■ WHAT TO DO: Determine the number of lines of the records below that include "shields". Respond with the number and no other text.

■ INPUT DATA:
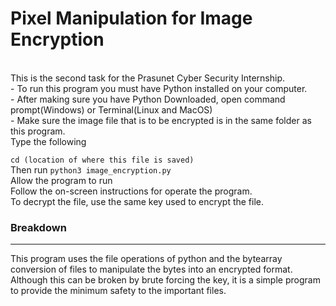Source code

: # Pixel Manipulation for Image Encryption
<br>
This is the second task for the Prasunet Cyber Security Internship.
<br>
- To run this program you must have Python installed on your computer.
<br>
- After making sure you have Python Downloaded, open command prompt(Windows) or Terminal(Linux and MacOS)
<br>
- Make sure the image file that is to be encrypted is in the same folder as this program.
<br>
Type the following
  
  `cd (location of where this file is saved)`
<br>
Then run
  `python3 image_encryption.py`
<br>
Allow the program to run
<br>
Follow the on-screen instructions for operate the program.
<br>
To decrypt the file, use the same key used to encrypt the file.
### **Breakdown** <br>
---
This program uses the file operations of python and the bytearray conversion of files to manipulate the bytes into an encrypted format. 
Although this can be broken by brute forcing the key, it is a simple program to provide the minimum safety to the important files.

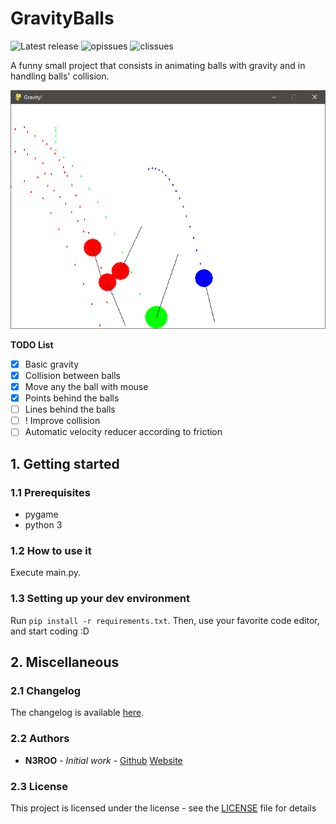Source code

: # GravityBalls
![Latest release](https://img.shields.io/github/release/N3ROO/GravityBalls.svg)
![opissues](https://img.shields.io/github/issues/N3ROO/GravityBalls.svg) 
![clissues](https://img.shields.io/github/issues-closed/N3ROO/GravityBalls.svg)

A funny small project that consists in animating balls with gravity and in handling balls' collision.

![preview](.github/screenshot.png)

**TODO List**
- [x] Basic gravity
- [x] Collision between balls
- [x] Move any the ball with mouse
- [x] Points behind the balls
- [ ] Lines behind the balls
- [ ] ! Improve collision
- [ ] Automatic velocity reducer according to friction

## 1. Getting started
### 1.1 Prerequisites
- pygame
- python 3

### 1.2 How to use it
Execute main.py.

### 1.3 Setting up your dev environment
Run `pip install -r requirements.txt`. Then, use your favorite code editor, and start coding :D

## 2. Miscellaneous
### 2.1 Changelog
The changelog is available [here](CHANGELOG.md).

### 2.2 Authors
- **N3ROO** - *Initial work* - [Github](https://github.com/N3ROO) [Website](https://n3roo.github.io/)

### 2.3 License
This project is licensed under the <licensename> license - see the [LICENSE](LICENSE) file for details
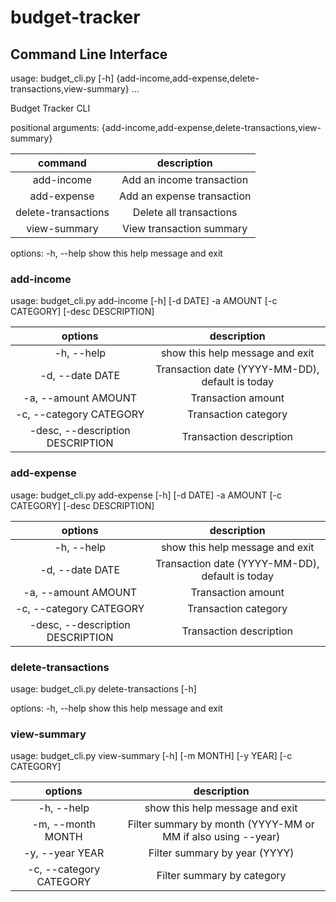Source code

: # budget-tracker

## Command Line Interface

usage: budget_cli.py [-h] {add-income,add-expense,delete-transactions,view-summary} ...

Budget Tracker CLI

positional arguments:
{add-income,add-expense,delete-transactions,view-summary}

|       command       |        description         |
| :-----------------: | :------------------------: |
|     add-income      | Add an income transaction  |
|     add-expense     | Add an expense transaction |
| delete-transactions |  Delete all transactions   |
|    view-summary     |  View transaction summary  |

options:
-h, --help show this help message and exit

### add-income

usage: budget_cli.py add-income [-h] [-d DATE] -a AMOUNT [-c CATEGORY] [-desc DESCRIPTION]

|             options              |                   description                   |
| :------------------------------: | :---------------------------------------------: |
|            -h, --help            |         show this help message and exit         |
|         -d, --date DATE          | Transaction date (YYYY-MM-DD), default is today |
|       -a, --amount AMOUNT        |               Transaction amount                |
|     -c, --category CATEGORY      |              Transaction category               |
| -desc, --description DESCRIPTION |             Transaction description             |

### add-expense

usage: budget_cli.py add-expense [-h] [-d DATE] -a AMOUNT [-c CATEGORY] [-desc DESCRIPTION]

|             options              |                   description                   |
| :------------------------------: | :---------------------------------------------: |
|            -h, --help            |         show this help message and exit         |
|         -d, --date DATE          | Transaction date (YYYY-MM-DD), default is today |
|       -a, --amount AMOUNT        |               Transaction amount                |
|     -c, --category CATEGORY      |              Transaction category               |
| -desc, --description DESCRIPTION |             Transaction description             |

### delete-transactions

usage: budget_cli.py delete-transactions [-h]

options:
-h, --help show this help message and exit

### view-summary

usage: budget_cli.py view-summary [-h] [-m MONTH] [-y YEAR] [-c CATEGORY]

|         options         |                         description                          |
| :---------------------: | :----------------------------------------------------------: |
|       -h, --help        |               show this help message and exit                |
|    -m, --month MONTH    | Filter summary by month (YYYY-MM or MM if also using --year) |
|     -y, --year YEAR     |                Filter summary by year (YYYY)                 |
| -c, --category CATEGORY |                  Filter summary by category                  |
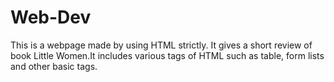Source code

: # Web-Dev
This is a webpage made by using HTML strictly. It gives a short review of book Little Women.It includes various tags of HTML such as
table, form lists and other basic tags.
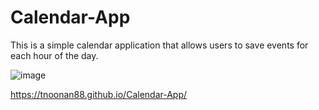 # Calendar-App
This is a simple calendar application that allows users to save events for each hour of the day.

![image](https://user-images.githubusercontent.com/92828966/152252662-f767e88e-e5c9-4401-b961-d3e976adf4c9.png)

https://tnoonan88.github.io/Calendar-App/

■ SOLVED EXERCISE: 3